= TASK STATEMENT =
Please output the lines shown below exactly as they appear.

────────────────────────────────────────

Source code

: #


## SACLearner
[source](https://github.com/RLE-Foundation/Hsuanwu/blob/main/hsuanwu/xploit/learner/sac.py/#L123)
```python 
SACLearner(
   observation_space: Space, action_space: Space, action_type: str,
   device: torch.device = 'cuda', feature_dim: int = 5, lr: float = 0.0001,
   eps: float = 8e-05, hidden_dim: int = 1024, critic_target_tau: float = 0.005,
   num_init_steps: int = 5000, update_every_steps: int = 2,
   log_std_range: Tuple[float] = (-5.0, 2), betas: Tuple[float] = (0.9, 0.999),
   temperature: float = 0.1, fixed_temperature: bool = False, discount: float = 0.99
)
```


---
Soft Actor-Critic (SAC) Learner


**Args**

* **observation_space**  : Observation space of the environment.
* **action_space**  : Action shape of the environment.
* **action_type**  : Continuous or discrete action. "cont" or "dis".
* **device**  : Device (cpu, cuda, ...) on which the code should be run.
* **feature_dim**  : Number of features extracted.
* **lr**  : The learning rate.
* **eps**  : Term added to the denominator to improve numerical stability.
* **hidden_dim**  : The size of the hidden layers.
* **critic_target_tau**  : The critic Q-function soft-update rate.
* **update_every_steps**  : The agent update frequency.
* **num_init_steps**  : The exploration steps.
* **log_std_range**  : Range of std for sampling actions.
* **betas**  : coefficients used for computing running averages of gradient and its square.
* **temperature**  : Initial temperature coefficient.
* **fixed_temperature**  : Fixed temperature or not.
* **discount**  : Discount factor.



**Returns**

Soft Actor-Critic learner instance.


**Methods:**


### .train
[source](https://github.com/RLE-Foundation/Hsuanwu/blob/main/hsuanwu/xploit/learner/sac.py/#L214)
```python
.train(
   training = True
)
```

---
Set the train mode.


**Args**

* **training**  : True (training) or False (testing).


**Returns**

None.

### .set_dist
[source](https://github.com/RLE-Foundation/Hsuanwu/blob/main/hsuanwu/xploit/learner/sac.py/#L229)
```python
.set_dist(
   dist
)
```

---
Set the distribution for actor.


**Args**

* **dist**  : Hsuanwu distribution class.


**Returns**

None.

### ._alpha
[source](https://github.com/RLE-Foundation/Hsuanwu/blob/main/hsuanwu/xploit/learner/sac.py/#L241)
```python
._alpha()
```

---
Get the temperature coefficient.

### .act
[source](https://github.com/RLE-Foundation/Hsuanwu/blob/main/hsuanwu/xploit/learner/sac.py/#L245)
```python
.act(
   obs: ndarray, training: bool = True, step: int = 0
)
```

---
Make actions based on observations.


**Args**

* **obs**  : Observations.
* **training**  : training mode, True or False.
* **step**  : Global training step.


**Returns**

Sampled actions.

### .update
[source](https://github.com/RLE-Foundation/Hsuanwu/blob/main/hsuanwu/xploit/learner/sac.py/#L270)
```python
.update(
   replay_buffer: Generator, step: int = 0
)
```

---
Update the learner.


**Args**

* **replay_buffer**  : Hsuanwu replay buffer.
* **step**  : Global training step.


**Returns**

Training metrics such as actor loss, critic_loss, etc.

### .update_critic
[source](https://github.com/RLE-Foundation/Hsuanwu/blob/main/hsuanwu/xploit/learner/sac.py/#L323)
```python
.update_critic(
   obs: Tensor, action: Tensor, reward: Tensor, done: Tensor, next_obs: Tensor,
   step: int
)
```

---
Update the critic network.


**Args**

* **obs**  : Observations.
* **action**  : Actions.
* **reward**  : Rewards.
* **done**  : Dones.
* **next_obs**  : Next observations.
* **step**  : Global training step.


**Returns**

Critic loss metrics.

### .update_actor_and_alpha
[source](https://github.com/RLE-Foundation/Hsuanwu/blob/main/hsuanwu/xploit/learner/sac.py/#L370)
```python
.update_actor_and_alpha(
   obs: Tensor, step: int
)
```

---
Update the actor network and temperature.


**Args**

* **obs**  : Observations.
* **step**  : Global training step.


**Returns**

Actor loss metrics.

────────────────────────────────────────

= TASK ANSWER =
Source code

: #


## SACLearner
[source](https://github.com/RLE-Foundation/Hsuanwu/blob/main/hsuanwu/xploit/learner/sac.py/#L123)
```python 
SACLearner(
   observation_space: Space, action_space: Space, action_type: str,
   device: torch.device = 'cuda', feature_dim: int = 5, lr: float = 0.0001,
   eps: float = 8e-05, hidden_dim: int = 1024, critic_target_tau: float = 0.005,
   num_init_steps: int = 5000, update_every_steps: int = 2,
   log_std_range: Tuple[float] = (-5.0, 2), betas: Tuple[float] = (0.9, 0.999),
   temperature: float = 0.1, fixed_temperature: bool = False, discount: float = 0.99
)
```


---
Soft Actor-Critic (SAC) Learner


**Args**

* **observation_space**  : Observation space of the environment.
* **action_space**  : Action shape of the environment.
* **action_type**  : Continuous or discrete action. "cont" or "dis".
* **device**  : Device (cpu, cuda, ...) on which the code should be run.
* **feature_dim**  : Number of features extracted.
* **lr**  : The learning rate.
* **eps**  : Term added to the denominator to improve numerical stability.
* **hidden_dim**  : The size of the hidden layers.
* **critic_target_tau**  : The critic Q-function soft-update rate.
* **update_every_steps**  : The agent update frequency.
* **num_init_steps**  : The exploration steps.
* **log_std_range**  : Range of std for sampling actions.
* **betas**  : coefficients used for computing running averages of gradient and its square.
* **temperature**  : Initial temperature coefficient.
* **fixed_temperature**  : Fixed temperature or not.
* **discount**  : Discount factor.



**Returns**

Soft Actor-Critic learner instance.


**Methods:**


### .train
[source](https://github.com/RLE-Foundation/Hsuanwu/blob/main/hsuanwu/xploit/learner/sac.py/#L214)
```python
.train(
   training = True
)
```

---
Set the train mode.


**Args**

* **training**  : True (training) or False (testing).


**Returns**

None.

### .set_dist
[source](https://github.com/RLE-Foundation/Hsuanwu/blob/main/hsuanwu/xploit/learner/sac.py/#L229)
```python
.set_dist(
   dist
)
```

---
Set the distribution for actor.


**Args**

* **dist**  : Hsuanwu distribution class.


**Returns**

None.

### ._alpha
[source](https://github.com/RLE-Foundation/Hsuanwu/blob/main/hsuanwu/xploit/learner/sac.py/#L241)
```python
._alpha()
```

---
Get the temperature coefficient.

### .act
[source](https://github.com/RLE-Foundation/Hsuanwu/blob/main/hsuanwu/xploit/learner/sac.py/#L245)
```python
.act(
   obs: ndarray, training: bool = True, step: int = 0
)
```

---
Make actions based on observations.


**Args**

* **obs**  : Observations.
* **training**  : training mode, True or False.
* **step**  : Global training step.


**Returns**

Sampled actions.

### .update
[source](https://github.com/RLE-Foundation/Hsuanwu/blob/main/hsuanwu/xploit/learner/sac.py/#L270)
```python
.update(
   replay_buffer: Generator, step: int = 0
)
```

---
Update the learner.


**Args**

* **replay_buffer**  : Hsuanwu replay buffer.
* **step**  : Global training step.


**Returns**

Training metrics such as actor loss, critic_loss, etc.

### .update_critic
[source](https://github.com/RLE-Foundation/Hsuanwu/blob/main/hsuanwu/xploit/learner/sac.py/#L323)
```python
.update_critic(
   obs: Tensor, action: Tensor, reward: Tensor, done: Tensor, next_obs: Tensor,
   step: int
)
```

---
Update the critic network.


**Args**

* **obs**  : Observations.
* **action**  : Actions.
* **reward**  : Rewards.
* **done**  : Dones.
* **next_obs**  : Next observations.
* **step**  : Global training step.


**Returns**

Critic loss metrics.

### .update_actor_and_alpha
[source](https://github.com/RLE-Foundation/Hsuanwu/blob/main/hsuanwu/xploit/learner/sac.py/#L370)
```python
.update_actor_and_alpha(
   obs: Tensor, step: int
)
```

---
Update the actor network and temperature.


**Args**

* **obs**  : Observations.
* **step**  : Global training step.


**Returns**

Actor loss metrics.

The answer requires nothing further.